World’s top domestic retailers see minimal growth

INTERNATIONAL. It is not only travel markets that have been experiencing a downturn. An unstable business environment and weak economic conditions have resulted in minimal growth for the world’s largest domestic retailers, according to a new report, despite the fact that they have been opening operations in many new markets.

In its annual list of the 100 top retailers, US consultancy and market research company Retail Forward said retailers’ average growth rate had fallen to less than +4% between 2001 and 2002.

“The world’s largest retailers cannot expect a stable business environment going forward,” commented Geoff Wissman, Retail Forward vice president.

“Slow economic recovery in the US combined with weak economies in Japan, Latin America and Western Europe, is forcing many retailers to seek alternative outlets for growth outside their home countries or regions which increases their exposure to new uncertainties,” he added.

Supermarket giant Wal-Mart again claimed number one position, as it has since 1990, with sales of more than US$229 billion in 2002. Carrefour of France and Home Depot of the US took the number two and three spots with sales of about US$65 billion and US$58 billion, respectively.

Retail Forward said it expects Wal-Mart’s aggressive global expansion will “continue to steal share away from conventional food, drug, and mass retailers at an alarming pace”.

Supermarkets still account for the largest share of sales among the Top 100, but they are losing ground to mass retail “supercentres”.

American retailers Kohl’s, Lowe’s, Walgreen and Dollar General were among the fastest-growing companies.

Kroger of the US, Metro of Germany, Royal Ahold of the Netherlands, Target of the US, Tesco of the UK, Costco of the US and ITM Enterprises of France completed the top 10 retail rankings.

In related news, Carrefour yesterday said it would take its South Korean stores upmarket in order to compete better with bigger domestic rivals in one of Asia’s key retail markets.

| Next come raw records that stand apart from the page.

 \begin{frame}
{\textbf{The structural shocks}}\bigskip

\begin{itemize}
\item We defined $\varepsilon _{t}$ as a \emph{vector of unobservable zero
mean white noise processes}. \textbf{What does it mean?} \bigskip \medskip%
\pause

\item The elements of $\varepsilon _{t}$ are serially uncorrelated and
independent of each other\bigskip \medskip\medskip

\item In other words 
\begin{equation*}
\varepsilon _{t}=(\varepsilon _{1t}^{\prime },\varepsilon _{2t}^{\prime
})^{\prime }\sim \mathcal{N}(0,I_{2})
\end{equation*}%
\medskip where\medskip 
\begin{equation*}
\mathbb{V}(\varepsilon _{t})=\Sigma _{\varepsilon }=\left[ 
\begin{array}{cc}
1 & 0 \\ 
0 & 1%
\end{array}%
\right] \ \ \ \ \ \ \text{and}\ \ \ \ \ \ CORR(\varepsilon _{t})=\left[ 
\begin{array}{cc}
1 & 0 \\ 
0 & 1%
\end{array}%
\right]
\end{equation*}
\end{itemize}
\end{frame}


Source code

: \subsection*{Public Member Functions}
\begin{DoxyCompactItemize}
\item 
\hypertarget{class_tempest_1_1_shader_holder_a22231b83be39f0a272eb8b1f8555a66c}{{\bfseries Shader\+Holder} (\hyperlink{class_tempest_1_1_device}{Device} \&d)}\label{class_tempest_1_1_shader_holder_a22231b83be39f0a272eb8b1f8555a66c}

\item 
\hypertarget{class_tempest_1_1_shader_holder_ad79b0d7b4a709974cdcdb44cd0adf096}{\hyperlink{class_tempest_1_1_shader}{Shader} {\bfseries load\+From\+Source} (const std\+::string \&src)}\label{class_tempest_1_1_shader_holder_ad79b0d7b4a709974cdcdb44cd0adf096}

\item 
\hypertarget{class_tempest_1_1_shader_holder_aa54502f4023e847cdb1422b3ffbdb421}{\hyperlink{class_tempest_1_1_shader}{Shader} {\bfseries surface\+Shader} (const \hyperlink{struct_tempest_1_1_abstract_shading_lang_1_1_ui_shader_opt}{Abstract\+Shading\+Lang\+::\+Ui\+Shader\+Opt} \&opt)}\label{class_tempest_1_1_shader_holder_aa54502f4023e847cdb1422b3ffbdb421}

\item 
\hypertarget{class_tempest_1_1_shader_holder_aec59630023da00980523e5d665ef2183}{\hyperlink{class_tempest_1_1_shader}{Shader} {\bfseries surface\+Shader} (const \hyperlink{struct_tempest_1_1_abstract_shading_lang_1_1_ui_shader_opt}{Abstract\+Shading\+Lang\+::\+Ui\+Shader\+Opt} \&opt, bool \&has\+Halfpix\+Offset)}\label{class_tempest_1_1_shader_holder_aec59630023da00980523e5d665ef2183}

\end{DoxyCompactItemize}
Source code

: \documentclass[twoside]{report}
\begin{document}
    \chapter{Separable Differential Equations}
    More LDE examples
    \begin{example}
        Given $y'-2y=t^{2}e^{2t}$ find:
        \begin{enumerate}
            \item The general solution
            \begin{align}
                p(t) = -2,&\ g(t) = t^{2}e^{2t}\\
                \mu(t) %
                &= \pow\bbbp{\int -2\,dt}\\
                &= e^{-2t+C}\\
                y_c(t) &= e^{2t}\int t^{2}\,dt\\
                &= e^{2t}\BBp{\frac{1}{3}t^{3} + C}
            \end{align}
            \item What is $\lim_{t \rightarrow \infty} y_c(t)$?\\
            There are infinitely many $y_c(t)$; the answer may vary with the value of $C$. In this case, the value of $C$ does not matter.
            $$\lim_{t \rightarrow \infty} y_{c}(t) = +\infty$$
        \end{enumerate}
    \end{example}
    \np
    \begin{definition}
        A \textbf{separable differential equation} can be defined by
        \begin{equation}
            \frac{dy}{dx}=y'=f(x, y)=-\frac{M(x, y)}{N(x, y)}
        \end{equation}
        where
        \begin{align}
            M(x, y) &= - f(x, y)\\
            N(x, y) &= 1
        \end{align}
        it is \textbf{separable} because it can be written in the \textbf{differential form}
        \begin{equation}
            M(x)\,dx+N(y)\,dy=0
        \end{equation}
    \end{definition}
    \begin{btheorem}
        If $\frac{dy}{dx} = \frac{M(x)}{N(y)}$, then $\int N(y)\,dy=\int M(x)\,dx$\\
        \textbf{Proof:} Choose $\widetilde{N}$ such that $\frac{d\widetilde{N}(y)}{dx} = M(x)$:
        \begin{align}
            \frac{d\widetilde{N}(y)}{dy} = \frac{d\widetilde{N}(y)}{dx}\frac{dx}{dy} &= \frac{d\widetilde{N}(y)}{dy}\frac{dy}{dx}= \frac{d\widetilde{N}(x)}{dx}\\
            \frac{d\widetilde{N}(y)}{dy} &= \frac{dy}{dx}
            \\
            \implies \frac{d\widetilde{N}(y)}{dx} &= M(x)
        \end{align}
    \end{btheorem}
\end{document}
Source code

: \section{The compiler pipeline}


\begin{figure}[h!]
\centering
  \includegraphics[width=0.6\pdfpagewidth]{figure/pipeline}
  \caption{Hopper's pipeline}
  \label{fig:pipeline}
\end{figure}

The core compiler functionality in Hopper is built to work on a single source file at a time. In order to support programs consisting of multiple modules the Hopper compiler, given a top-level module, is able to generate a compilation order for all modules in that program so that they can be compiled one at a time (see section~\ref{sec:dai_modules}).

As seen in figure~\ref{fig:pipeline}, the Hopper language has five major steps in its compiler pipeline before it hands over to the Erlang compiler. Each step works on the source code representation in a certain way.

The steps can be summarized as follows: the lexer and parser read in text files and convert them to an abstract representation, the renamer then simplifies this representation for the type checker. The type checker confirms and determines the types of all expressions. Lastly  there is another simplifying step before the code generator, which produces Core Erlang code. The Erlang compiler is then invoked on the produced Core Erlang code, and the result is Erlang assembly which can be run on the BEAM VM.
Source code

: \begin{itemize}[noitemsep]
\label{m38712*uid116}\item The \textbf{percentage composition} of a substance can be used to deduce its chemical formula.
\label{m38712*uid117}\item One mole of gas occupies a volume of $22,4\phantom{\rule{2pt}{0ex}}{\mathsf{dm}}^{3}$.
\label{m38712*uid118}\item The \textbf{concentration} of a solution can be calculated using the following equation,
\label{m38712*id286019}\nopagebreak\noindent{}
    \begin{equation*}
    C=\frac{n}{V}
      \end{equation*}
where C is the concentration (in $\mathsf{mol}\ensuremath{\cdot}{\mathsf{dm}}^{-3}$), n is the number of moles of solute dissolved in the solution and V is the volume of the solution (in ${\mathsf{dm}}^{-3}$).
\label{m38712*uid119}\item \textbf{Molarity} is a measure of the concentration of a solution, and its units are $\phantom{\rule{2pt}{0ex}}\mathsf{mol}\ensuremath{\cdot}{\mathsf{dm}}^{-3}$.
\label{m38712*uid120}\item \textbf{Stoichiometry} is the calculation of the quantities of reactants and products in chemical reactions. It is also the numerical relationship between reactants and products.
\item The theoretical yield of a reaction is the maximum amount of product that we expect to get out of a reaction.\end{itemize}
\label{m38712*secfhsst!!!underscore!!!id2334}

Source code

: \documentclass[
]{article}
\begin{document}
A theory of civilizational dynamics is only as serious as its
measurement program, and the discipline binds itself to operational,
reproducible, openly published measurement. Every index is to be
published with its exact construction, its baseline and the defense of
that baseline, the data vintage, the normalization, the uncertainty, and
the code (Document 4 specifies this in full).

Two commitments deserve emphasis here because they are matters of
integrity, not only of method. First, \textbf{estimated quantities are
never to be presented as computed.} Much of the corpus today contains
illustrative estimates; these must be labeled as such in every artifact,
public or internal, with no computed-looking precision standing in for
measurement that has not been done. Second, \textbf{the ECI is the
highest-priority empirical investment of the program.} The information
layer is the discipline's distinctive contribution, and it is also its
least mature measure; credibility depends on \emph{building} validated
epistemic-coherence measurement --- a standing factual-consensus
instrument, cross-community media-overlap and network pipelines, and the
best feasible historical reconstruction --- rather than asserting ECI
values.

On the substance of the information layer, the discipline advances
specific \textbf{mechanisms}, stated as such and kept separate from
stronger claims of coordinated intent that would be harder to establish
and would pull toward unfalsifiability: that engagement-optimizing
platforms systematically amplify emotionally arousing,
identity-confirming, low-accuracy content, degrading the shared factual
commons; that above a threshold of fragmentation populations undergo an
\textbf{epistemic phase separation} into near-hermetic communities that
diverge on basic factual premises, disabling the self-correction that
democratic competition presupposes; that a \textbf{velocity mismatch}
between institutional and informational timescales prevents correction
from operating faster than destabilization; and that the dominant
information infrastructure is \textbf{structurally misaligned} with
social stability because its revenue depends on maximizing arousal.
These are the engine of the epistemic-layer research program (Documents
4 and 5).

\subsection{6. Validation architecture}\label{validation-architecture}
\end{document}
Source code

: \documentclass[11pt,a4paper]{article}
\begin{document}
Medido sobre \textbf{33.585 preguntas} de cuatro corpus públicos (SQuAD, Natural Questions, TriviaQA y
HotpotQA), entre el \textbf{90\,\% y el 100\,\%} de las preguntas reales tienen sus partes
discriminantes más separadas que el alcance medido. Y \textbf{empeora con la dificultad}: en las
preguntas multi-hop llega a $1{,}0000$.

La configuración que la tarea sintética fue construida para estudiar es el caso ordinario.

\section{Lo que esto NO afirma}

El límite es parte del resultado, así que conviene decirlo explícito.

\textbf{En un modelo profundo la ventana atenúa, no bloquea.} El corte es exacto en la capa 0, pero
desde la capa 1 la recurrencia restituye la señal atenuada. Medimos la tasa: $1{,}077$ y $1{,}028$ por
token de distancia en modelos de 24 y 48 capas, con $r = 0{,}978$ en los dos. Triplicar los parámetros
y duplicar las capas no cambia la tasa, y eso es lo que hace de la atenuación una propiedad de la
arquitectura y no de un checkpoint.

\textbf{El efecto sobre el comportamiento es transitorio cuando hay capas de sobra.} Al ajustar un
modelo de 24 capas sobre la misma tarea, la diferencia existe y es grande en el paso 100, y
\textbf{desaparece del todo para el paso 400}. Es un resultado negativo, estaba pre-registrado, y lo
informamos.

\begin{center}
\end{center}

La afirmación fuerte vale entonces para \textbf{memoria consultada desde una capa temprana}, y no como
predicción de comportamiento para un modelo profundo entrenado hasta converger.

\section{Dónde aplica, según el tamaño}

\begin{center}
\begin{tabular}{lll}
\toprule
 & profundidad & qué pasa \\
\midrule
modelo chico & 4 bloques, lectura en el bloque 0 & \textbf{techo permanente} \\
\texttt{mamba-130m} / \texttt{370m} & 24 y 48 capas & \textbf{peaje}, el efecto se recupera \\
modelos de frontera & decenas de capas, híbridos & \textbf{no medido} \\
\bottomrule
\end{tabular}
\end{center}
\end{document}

“We are upgrading the interior of our shops to a more department store-like atmosphere as Koreans don’t like the garage style of western outlets,” Chung Eu-hun, a spokesman for Carrefour in Korea, said.

Carrefour, which opened its first outlet in South Korea in 1996, has 26 stores in the country and 2002 sales of US$1.3 billion. Carrefour opened its first store in Egypt this year and has announced plans for a new venture in Japan. Metro launched into Vietnam in July.

“Retailers will find themselves battling for market share, rather than relying on growing markets,” said Wissman.